- Instructions for the task -
In the material below, find all lines with the string "begin" and copy them.

- Raw data -
--

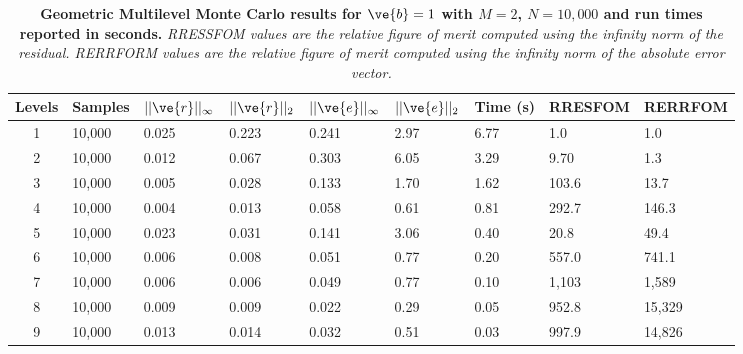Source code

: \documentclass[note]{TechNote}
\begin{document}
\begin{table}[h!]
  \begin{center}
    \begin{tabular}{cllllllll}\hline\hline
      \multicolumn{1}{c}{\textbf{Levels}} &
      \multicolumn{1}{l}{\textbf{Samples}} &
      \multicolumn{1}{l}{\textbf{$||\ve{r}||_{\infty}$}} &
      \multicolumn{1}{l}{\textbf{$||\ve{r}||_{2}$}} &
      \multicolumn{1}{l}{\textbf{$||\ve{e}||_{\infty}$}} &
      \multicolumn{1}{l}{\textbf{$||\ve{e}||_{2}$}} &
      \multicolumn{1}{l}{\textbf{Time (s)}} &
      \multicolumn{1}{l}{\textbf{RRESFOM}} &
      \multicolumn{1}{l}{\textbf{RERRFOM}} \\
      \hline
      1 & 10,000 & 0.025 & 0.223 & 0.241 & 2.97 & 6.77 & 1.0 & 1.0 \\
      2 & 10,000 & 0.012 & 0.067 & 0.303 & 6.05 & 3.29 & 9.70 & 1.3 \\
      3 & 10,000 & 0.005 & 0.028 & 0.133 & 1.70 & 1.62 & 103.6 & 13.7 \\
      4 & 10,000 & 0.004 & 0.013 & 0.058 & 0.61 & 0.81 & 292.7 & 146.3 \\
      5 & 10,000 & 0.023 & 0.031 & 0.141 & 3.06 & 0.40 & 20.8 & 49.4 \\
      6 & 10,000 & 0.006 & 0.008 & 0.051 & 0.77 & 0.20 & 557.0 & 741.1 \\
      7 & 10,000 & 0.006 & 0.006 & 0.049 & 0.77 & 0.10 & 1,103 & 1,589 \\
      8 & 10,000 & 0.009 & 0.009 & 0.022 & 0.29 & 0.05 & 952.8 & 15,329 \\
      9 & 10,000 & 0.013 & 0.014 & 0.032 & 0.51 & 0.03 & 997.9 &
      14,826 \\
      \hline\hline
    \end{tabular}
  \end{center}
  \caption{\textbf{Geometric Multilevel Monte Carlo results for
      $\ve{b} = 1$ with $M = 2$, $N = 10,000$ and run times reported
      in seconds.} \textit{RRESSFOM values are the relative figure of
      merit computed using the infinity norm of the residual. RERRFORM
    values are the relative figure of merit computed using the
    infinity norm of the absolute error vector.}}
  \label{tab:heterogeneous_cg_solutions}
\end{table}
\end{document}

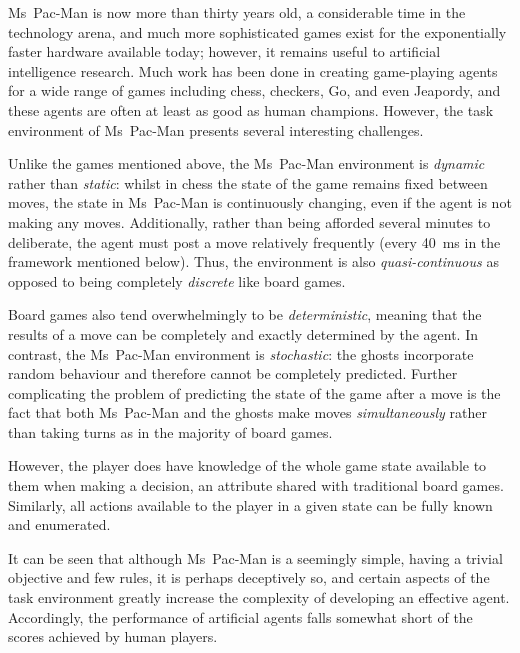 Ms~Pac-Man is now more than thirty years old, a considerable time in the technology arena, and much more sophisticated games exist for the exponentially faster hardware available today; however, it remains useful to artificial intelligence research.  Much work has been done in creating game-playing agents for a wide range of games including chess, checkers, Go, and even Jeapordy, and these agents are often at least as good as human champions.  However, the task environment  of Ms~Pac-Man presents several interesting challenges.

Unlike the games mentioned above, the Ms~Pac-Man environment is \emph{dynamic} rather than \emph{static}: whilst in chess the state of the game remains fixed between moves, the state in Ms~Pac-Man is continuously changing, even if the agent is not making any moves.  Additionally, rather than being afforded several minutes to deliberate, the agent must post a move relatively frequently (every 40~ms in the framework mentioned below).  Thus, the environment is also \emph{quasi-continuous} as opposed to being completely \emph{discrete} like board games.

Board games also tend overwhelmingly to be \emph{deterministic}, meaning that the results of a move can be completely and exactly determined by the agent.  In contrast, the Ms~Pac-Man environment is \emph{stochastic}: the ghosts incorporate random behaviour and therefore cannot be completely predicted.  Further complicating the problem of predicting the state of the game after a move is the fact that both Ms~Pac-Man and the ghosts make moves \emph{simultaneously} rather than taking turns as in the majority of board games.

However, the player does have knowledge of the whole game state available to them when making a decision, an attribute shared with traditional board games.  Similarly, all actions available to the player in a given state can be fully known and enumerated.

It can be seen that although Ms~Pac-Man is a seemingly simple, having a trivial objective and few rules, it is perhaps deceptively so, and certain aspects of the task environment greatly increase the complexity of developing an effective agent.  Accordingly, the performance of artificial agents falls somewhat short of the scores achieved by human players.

--

- Reply to the exercise -
\begin{document}
\begin{table}[h!]
  \begin{center}
    \begin{tabular}{cllllllll}\hline\hline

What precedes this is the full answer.